> [The records]:
== Segment start ==

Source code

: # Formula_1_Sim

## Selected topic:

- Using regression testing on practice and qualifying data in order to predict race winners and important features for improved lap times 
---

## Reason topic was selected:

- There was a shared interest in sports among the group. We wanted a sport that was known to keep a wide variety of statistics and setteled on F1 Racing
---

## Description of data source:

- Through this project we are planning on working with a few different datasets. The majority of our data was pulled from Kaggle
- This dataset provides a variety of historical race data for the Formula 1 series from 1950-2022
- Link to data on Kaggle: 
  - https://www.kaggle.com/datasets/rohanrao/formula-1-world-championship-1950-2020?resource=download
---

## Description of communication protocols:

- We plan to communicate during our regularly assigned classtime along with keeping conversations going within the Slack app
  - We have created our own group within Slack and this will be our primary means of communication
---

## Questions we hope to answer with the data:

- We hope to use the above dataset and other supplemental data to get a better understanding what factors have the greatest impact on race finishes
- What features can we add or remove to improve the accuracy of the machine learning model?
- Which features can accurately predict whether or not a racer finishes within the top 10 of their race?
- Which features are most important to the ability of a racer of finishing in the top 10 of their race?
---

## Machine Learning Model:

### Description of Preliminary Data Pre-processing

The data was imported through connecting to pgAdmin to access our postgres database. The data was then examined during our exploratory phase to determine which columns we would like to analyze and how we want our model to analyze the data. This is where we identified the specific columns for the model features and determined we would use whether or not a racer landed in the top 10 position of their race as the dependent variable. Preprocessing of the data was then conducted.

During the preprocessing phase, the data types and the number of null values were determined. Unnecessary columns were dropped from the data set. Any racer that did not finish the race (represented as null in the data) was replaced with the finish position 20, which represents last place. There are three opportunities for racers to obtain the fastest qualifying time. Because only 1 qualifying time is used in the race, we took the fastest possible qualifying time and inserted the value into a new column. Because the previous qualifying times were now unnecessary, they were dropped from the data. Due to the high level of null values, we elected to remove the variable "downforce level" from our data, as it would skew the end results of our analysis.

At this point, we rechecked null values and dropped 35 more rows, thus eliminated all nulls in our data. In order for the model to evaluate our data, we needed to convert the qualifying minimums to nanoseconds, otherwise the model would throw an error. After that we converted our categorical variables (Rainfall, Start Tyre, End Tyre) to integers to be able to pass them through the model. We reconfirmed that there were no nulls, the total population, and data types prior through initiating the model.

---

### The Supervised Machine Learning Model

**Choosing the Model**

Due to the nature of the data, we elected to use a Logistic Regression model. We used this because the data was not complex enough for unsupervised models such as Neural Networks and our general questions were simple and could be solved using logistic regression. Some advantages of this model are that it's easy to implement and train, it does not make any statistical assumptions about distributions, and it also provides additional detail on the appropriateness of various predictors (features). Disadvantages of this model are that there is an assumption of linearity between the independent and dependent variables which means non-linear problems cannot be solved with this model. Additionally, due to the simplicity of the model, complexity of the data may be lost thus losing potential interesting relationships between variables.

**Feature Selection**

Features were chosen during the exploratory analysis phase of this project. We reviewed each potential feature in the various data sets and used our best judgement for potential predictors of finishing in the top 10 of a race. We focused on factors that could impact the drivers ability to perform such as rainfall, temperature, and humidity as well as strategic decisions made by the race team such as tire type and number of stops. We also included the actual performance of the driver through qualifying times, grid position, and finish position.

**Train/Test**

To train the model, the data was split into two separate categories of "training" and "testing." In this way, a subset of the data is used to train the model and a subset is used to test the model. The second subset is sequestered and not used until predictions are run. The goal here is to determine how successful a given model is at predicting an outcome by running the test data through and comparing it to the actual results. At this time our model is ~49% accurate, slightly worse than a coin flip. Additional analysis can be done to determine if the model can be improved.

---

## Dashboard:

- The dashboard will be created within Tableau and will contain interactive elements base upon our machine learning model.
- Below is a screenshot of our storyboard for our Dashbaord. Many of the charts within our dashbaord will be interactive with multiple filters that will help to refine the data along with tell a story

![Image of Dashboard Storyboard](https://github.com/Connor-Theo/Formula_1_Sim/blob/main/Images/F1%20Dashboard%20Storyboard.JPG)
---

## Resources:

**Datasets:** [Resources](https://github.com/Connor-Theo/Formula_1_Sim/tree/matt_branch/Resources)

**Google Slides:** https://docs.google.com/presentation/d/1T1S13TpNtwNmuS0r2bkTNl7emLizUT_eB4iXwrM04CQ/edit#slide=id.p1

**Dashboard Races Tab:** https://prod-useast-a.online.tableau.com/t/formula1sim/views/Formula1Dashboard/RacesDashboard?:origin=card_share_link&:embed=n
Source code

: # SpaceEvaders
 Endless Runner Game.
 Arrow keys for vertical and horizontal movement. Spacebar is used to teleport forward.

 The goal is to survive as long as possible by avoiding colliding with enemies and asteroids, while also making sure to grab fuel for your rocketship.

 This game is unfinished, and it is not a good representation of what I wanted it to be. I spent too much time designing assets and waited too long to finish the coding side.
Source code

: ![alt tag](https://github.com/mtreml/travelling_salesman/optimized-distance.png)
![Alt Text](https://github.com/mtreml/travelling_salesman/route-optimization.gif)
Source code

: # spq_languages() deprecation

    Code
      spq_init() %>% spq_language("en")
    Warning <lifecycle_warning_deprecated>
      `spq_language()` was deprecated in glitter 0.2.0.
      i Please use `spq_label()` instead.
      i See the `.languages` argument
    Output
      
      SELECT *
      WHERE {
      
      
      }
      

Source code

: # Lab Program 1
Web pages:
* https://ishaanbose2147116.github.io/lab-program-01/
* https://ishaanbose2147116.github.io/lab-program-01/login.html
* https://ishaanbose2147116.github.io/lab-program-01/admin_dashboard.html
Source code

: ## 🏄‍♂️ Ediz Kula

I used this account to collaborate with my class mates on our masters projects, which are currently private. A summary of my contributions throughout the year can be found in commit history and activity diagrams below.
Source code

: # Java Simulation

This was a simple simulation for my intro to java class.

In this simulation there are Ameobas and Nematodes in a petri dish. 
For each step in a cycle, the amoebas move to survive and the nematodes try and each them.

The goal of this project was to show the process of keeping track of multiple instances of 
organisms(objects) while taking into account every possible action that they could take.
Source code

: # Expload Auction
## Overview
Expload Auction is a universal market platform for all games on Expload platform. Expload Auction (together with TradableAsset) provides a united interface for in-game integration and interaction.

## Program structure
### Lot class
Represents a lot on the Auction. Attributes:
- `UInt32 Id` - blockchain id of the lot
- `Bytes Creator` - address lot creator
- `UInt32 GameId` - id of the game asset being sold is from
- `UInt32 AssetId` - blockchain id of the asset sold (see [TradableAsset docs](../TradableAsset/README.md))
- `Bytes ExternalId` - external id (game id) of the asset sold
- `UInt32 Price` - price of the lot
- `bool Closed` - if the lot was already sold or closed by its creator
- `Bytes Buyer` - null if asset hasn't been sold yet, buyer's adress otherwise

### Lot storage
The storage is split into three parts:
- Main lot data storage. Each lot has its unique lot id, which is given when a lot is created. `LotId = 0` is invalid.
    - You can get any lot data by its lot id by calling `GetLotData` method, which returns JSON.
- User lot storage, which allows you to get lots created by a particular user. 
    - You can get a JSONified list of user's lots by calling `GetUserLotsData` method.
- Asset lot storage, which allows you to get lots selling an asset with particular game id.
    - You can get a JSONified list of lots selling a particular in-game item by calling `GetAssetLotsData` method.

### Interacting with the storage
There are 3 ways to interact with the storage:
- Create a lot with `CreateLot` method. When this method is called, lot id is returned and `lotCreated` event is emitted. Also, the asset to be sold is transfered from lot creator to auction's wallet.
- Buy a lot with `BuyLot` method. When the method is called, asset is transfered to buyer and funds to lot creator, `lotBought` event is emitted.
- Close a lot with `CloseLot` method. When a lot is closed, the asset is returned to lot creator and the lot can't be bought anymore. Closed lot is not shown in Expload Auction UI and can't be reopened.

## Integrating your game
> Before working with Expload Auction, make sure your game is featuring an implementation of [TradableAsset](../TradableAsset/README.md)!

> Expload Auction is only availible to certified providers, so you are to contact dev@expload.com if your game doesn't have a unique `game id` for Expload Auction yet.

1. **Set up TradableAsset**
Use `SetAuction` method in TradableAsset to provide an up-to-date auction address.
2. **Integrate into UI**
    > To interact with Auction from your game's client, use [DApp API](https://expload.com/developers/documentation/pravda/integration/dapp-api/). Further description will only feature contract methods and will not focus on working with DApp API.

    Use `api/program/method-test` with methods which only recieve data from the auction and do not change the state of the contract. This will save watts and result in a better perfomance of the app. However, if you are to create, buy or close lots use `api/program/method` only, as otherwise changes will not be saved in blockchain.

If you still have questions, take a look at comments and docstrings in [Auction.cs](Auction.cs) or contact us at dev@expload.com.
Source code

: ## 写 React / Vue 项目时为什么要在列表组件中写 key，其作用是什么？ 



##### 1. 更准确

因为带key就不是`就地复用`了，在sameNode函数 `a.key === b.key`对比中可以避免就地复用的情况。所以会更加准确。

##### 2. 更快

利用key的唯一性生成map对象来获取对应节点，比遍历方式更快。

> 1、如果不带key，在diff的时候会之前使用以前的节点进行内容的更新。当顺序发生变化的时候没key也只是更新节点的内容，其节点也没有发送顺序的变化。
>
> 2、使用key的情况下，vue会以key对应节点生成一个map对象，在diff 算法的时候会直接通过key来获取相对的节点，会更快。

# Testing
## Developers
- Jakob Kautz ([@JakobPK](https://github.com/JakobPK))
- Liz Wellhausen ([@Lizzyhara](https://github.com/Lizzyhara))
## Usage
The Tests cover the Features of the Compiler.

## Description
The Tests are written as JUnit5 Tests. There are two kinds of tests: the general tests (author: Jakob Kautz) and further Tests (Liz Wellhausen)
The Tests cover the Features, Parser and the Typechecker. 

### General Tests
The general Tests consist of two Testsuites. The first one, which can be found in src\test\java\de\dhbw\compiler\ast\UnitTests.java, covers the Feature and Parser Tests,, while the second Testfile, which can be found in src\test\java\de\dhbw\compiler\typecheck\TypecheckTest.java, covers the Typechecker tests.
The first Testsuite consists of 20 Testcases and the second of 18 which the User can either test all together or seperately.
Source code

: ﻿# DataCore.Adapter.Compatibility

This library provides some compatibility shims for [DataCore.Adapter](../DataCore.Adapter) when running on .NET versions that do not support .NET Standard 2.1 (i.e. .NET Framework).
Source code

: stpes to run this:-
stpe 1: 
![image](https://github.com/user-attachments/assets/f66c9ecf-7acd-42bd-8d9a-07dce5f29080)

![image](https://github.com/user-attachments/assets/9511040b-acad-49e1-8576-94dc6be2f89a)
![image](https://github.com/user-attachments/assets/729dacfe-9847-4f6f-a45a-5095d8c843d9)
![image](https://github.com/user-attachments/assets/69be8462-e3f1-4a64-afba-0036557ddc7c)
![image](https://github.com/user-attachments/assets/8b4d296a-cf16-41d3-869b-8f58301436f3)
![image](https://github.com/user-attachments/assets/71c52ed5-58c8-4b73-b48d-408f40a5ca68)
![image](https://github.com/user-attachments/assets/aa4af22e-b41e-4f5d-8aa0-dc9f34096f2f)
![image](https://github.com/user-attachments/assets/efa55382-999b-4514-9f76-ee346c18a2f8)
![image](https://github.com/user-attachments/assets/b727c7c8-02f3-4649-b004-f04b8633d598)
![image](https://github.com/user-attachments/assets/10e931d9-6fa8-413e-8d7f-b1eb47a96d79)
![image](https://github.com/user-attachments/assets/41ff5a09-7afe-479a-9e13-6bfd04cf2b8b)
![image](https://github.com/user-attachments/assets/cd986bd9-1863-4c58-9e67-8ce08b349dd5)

== Segment end ==

> [What the task requires]:
The range runs from the line with "### Lot storage" up to and including the line with "- Main lot data" in the listing above; please write out exactly those lines and nothing more.

> [Response area]:
### Lot storage
The storage is split into three parts:
- Main lot data storage. Each lot has its unique lot id, which is given when a lot is created. `LotId = 0` is invalid.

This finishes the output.